▶ [WHAT YOU SHOULD DO]: In the listing below, locate the line with "- buffer overflow" and the line with "- Working with", then output both and everything between them exactly, minus any pictures.

▶ [RECORDS PROVIDED]:
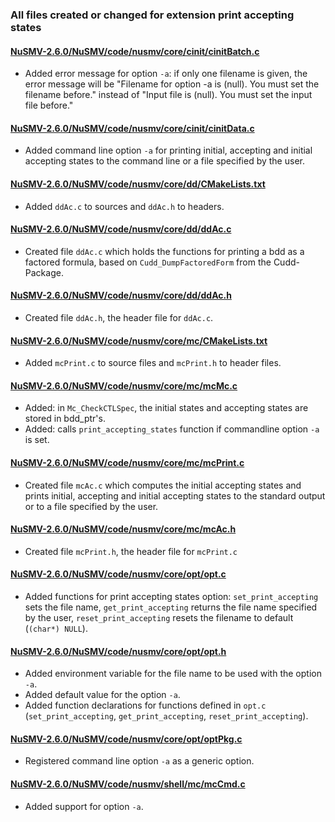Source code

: ### All files created or changed for extension print accepting states



#### [NuSMV-2.6.0/NuSMV/code/nusmv/core/cinit/cinitBatch.c](./NuSMV-2.6.0/NuSMV/code/nusmv/core/cinit/cinitBatch.c)

- Added error message for option `-a`: if only one filename is given, the error message will be "Filename for option -a is (null). You must set the filename before." instead of "Input file is (null). You must set the input file before."

#### [NuSMV-2.6.0/NuSMV/code/nusmv/core/cinit/cinitData.c](./NuSMV-2.6.0/NuSMV/code/nusmv/core/cinit/cinitData.c)

- Added command line option `-a` for printing initial, accepting and initial accepting states to the command line or a file specified by the user.

#### [NuSMV-2.6.0/NuSMV/code/nusmv/core/dd/CMakeLists.txt](./NuSMV-2.6.0/NuSMV/code/nusmv/core/dd/CMakeLists.txt)

- Added `ddAc.c` to sources and `ddAc.h` to headers.

#### [NuSMV-2.6.0/NuSMV/code/nusmv/core/dd/ddAc.c](./NuSMV-2.6.0/NuSMV/code/nusmv/core/dd/ddAc.c)

- Created file `ddAc.c` which holds the functions for printing a bdd as a factored formula, based on `Cudd_DumpFactoredForm` from the Cudd-Package.

#### [NuSMV-2.6.0/NuSMV/code/nusmv/core/dd/ddAc.h](./NuSMV-2.6.0/NuSMV/code/nusmv/core/dd/ddAc.h)

- Created file `ddAc.h`, the header file for `ddAc.c`.

#### [NuSMV-2.6.0/NuSMV/code/nusmv/core/mc/CMakeLists.txt](./NuSMV-2.6.0/NuSMV/code/nusmv/core/mc/CMakeLists.txt)

- Added `mcPrint.c` to source files and `mcPrint.h` to header files.

#### [NuSMV-2.6.0/NuSMV/code/nusmv/core/mc/mcMc.c](./NuSMV-2.6.0/NuSMV/code/nusmv/core/mc/mcMc.c)

- Added: in `Mc_CheckCTLSpec`, the initial states and accepting states are stored in bdd_ptr's.
- Added: calls `print_accepting_states` function if commandline option `-a` is set.

#### [NuSMV-2.6.0/NuSMV/code/nusmv/core/mc/mcPrint.c](./NuSMV-2.6.0/NuSMV/code/nusmv/core/mc/mcPrint.c)

- Created file `mcAc.c` which computes the initial accepting states and prints initial, accepting and initial accepting states to the standard output or to a file specified by the user.

#### [NuSMV-2.6.0/NuSMV/code/nusmv/core/mc/mcAc.h](./NuSMV-2.6.0/NuSMV/code/nusmv/core/mc/mcAc.h)

- Created file `mcPrint.h`, the header file for `mcPrint.c`

#### [NuSMV-2.6.0/NuSMV/code/nusmv/core/opt/opt.c](./NuSMV-2.6.0/NuSMV/code/nusmv/core/opt/opt.c)

- Added functions for print accepting states option: `set_print_accepting` sets the file name, `get_print_accepting` returns the file name specified by the user, `reset_print_accepting` resets the filename to default (`(char*) NULL`).

#### [NuSMV-2.6.0/NuSMV/code/nusmv/core/opt/opt.h](./NuSMV-2.6.0/NuSMV/code/nusmv/core/opt/opt.h)

- Added environment variable for the file name to be used with the option `-a`.
- Added default value for the option `-a`.
- Added function declarations for functions defined in `opt.c` (`set_print_accepting`, `get_print_accepting`, `reset_print_accepting`).

#### [NuSMV-2.6.0/NuSMV/code/nusmv/core/opt/optPkg.c](./NuSMV-2.6.0/NuSMV/code/nusmv/core/opt/optPkg.c)

- Registered command line option `-a` as a generic option.

#### [NuSMV-2.6.0/NuSMV/code/nusmv/shell/mc/mcCmd.c](./NuSMV-2.6.0/NuSMV/code/nusmv/shell/mc/mcCmd.c)

- Added support for option `-a`.


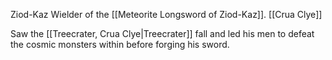 Ziod-Kaz
Wielder of the [[Meteorite Longsword of Ziod-Kaz]].
[[Crua Clye]]

Saw the [[Treecrater, Crua Clye|Treecrater]] fall and led his men to defeat the cosmic monsters within before forging his sword.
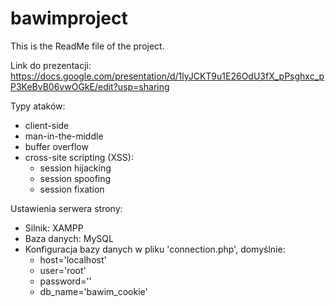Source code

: # bawimproject

This is the ReadMe file of the project.

Link do prezentacji:
https://docs.google.com/presentation/d/1lyJCKT9u1E26OdU3fX_pPsghxc_pP3KeBvB06vwOGkE/edit?usp=sharing


Typy ataków:
- client-side
- man-in-the-middle
- buffer overflow
- cross-site scripting (XSS):
  - session hijacking
  - session spoofing
  - session fixation
  
  
  
  
Ustawienia serwera strony:
- Silnik: XAMPP
- Baza danych: MySQL
- Konfiguracja bazy danych w pliku 'connection.php', domyślnie:
  - host='localhost'
  - user='root'
  - password=''
  - db_name='bawim_cookie'
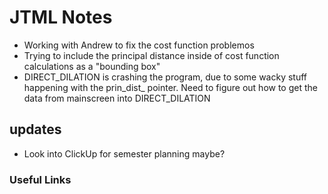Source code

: # JTML Notes
- Working with Andrew to fix the cost function problemos
- Trying to include the principal distance inside of cost function calculations as a "bounding box"
- DIRECT_DILATION is crashing the program, due to some wacky stuff happening with the prin_dist_ pointer. Need to figure out how to get the data from mainscreen into DIRECT_DILATION

## updates
- Look into ClickUp for semester planning maybe?

### Useful Links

▶ [REPLY TO THE EXERCISE]:
- buffer overflow
- cross-site scripting (XSS):
  - session hijacking
  - session spoofing
  - session fixation
  
  
  
  
Ustawienia serwera strony:
- Silnik: XAMPP
- Baza danych: MySQL
- Konfiguracja bazy danych w pliku 'connection.php', domyślnie:
  - host='localhost'
  - user='root'
  - password=''
  - db_name='bawim_cookie'
Source code

: # JTML Notes
- Working with Andrew to fix the cost function problemos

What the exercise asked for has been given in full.